*** Opening EXTRACTED INFORMATION ***
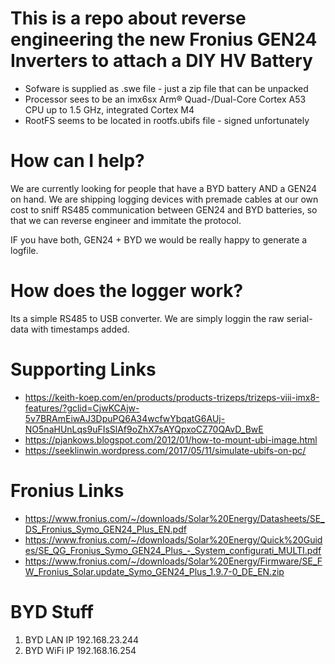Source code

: # This is a repo about reverse engineering the new Fronius GEN24 Inverters to attach a DIY HV Battery

* Sofware is supplied as .swe file - just a zip file that can be unpacked
* Processor sees to be an imx6sx Arm® Quad-/Dual-Core Cortex A53 CPU up to 1.5 GHz, integrated Cortex M4
* RootFS seems to be located in rootfs.ubifs file - signed unfortunately

# How can I help?
We are currently looking for people that have a BYD battery AND a GEN24 on hand. We are shipping logging devices with premade cables at our own cost to sniff RS485 communication between GEN24 and BYD batteries, so that we can reverse engineer and immitate the protocol.

IF you have both, GEN24 + BYD we would be really happy to generate a logfile.

# How does the logger work?
Its a simple RS485 to USB converter. We are simply loggin the raw serial-data with timestamps added.

# Supporting Links
* https://keith-koep.com/en/products/products-trizeps/trizeps-viii-imx8-features/?gclid=CjwKCAjw-5v7BRAmEiwAJ3DpuPQ6A34wcfwYbqatG6AUj-NO5naHUnLqs9uFIsSlAf9oZhX7sAYQpxoCZ70QAvD_BwE
* https://pjankows.blogspot.com/2012/01/how-to-mount-ubi-image.html
* https://seeklinwin.wordpress.com/2017/05/11/simulate-ubifs-on-pc/

# Fronius Links
* https://www.fronius.com/~/downloads/Solar%20Energy/Datasheets/SE_DS_Fronius_Symo_GEN24_Plus_EN.pdf
* https://www.fronius.com/~/downloads/Solar%20Energy/Quick%20Guides/SE_QG_Fronius_Symo_GEN24_Plus_-_System_configurati_MULTI.pdf
* https://www.fronius.com/~/downloads/Solar%20Energy/Firmware/SE_FW_Fronius_Solar.update_Symo_GEN24_Plus_1.9.7-0_DE_EN.zip

# BYD Stuff
1. BYD LAN IP 192.168.23.244
2. BYD WiFi IP 192.168.16.254
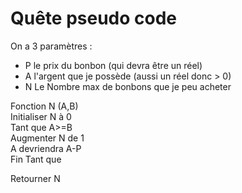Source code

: # Quête pseudo code  

On a 3 paramètres :  
  - P le prix du bonbon (qui devra être un réel)
  - A l'argent que je possède (aussi un réel donc > 0)
  - N Le Nombre max de bonbons que je peu acheter

Fonction N (A,B)  
Initialiser N à 0  
  Tant que A>=B  
  Augmenter N de 1  
  A devriendra A-P  
Fin Tant que  
  
Retourner N
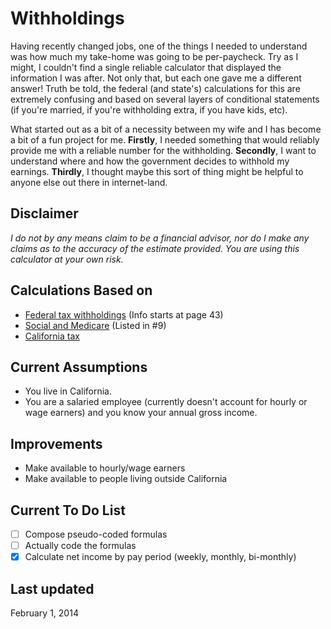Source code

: Withholdings
============
Having recently changed jobs, one of the things I needed to understand was how much my take-home was going to be per-paycheck. Try as I might, I couldn't find a single reliable calculator that displayed the information I was after. Not only that, but each one gave me a different answer! Truth be told, the federal (and state's) calculations for this are extremely confusing and based on several layers of conditional statements (if you're married, if you're withholding extra, if you have kids, etc).

What started out as a bit of a necessity between my wife and I has become a bit of a fun project for me. **Firstly**, I needed something that would reliably provide me with a reliable number for the withholding. **Secondly**, I want to understand where and how the government decides to withhold my earnings. **Thirdly**, I thought maybe this sort of thing might be helpful to anyone else out there in internet-land.

## Disclaimer
*I do not by any means claim to be a financial advisor, nor do I make any claims as to the accuracy of the estimate provided. You are using this calculator at your own risk.*

## Calculations Based on
* [Federal tax withholdings](http://www.irs.gov/pub/irs-pdf/p15.pdf) (Info starts at page 43)
* [Social and Medicare](http://www.irs.gov/publications/p15/ar02.html#en_US_2014_publink1000202402)  (Listed in #9)
* [California tax](http://www.edd.ca.gov/pdf_pub_ctr/14methb.pdf)

## Current Assumptions
* You live in California.
* You are a salaried employee (currently doesn't account for hourly or wage earners) and you know your annual gross income.

## Improvements
* Make available to hourly/wage earners
* Make available to people living outside California

## Current To Do List
- [ ] Compose pseudo-coded formulas
- [ ] Actually code the formulas
- [x] Calculate net income by pay period (weekly, monthly, bi-monthly)

## Last updated
February 1, 2014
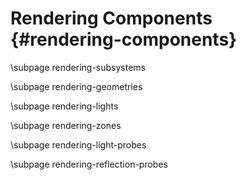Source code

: Rendering Components {#rendering-components}
========================================

\subpage rendering-subsystems

\subpage rendering-geometries

\subpage rendering-lights

\subpage rendering-zones

\subpage rendering-light-probes

\subpage rendering-reflection-probes
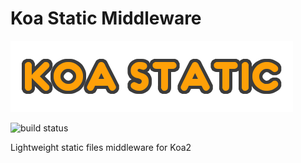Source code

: # Koa Static Middleware

![logo](logo.png)

![build status](https://travis-ci.org/mosluce/koa-static.svg?branch=master)

Lightweight static files middleware for Koa2
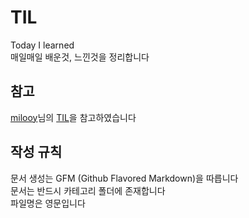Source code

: # TIL
Today I learned  
매일매일 배운것, 느낀것을 정리합니다

## 참고
[milooy](https://github.com/milooy)님의 [TIL](https://github.com/milooy/TIL)을 참고하였습니다

## 작성 규칙
문서 생성는 GFM (Github Flavored Markdown)을 따릅니다  
문서는 반드시 카테고리 폴더에 존재합니다  
파일명은 영문입니다
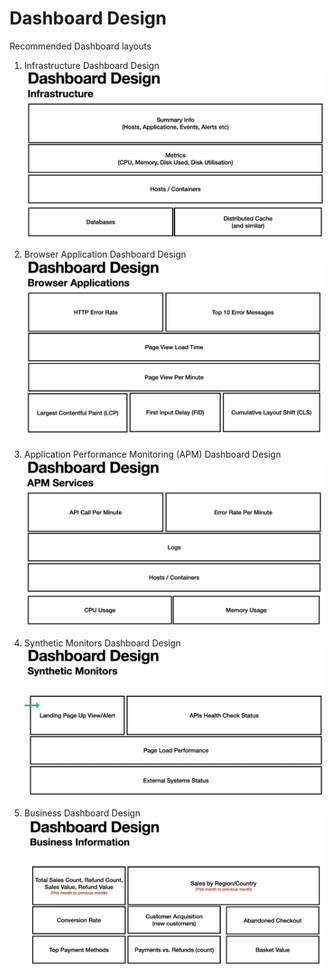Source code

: # Dashboard Design

Recommended Dashboard layouts

1. Infrastructure Dashboard Design
![Infrastructure Dashboard Design](./Images/Infrastructure_DashboardDesign.png)

2. Browser Application Dashboard Design
![Browser Application Dashboard Design](./Images/BrowserApplication_DashboardDesign.png)

3. Application Performance Monitoring (APM) Dashboard Design
![Application Performance Monitoring](./Images/APM_Services_DashboardDesign.png)

4. Synthetic Monitors Dashboard Design
![SyntheticMonitors_DashboardDesign](./Images/SyntheticMonitors_DashboardDesign.png)

5. Business Dashboard Design
![Business Dashboard Design](./Images/Business_DashboardDesign.png)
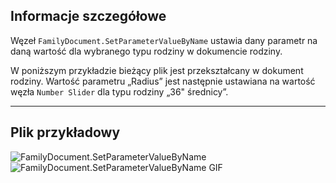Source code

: ## Informacje szczegółowe
Węzeł `FamilyDocument.SetParameterValueByName` ustawia dany parametr na daną wartość dla wybranego typu rodziny w dokumencie rodziny.

W poniższym przykładzie bieżący plik jest przekształcany w dokument rodziny. Wartość parametru „Radius” jest następnie ustawiana na wartość węzła `Number Slider` dla typu rodziny „36" średnicy”.
___
## Plik przykładowy

![FamilyDocument.SetParameterValueByName](./Revit.Application.FamilyDocument.SetParameterValueByName_img.jpg)
![FamilyDocument.SetParameterValueByName GIF](./Revit.Application.FamilyDocument.SetParameterValueByName_img2.gif)
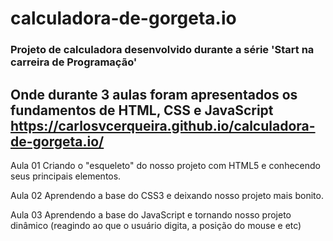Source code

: # calculadora-de-gorgeta.io

### Projeto de calculadora desenvolvido durante a série 'Start na carreira de Programação'

Onde durante 3 aulas foram apresentados os fundamentos de HTML, CSS e JavaScript
https://carlosvcerqueira.github.io/calculadora-de-gorgeta.io/
---
Aula 01
Criando o "esqueleto" do nosso projeto com HTML5 e conhecendo seus principais elementos.

Aula 02
Aprendendo a base do CSS3 e deixando nosso projeto mais bonito.

Aula 03
Aprendendo a base do JavaScript e tornando nosso projeto dinâmico
(reagindo ao que o usuário digita, a posição do mouse e etc)
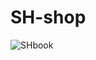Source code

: # SH-shop

![SHbook](https://github.com/flypigmong/SH-shop/assets/107020951/a2cac704-2ffe-417b-9876-b8b847854994)
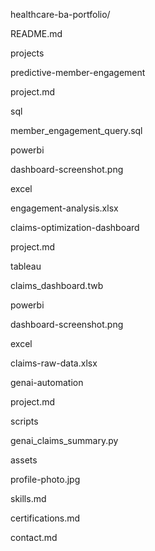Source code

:  healthcare-ba-portfolio/
 <p> README.md </p>
 <p> projects </p>
 <p> predictive-member-engagement </p>
 <p> project.md </p>
 <p> sql </p>
 <p> member_engagement_query.sql </p>
 <p> powerbi </p>
 <p> dashboard-screenshot.png </p>
 <p> excel </p>
 <p> engagement-analysis.xlsx </p>
 <p> claims-optimization-dashboard </p>
 <p> project.md</p>
 <p> tableau </p>
 <p> claims_dashboard.twb </p>
 <p> powerbi </p>
 <p> dashboard-screenshot.png </p>
 <p> excel </p>
 <p> claims-raw-data.xlsx </p>
 <p> genai-automation </p>
 <p> project.md </p>
 <p> scripts </p>
 <p> genai_claims_summary.py </p>
 <p> assets </p>
 <p> profile-photo.jpg </p>
 <p> skills.md </p>
 <p> certifications.md </p>
 <p> contact.md</p>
*** Closing EXTRACTED INFORMATION ***
• _YOUR OBJECTIVE_: Please copy every line of the data that carries the string "California".

• _ANSWER FOR THE TASK_:
* [California tax](http://www.edd.ca.gov/pdf_pub_ctr/14methb.pdf)
* You live in California.
* Make available to people living outside California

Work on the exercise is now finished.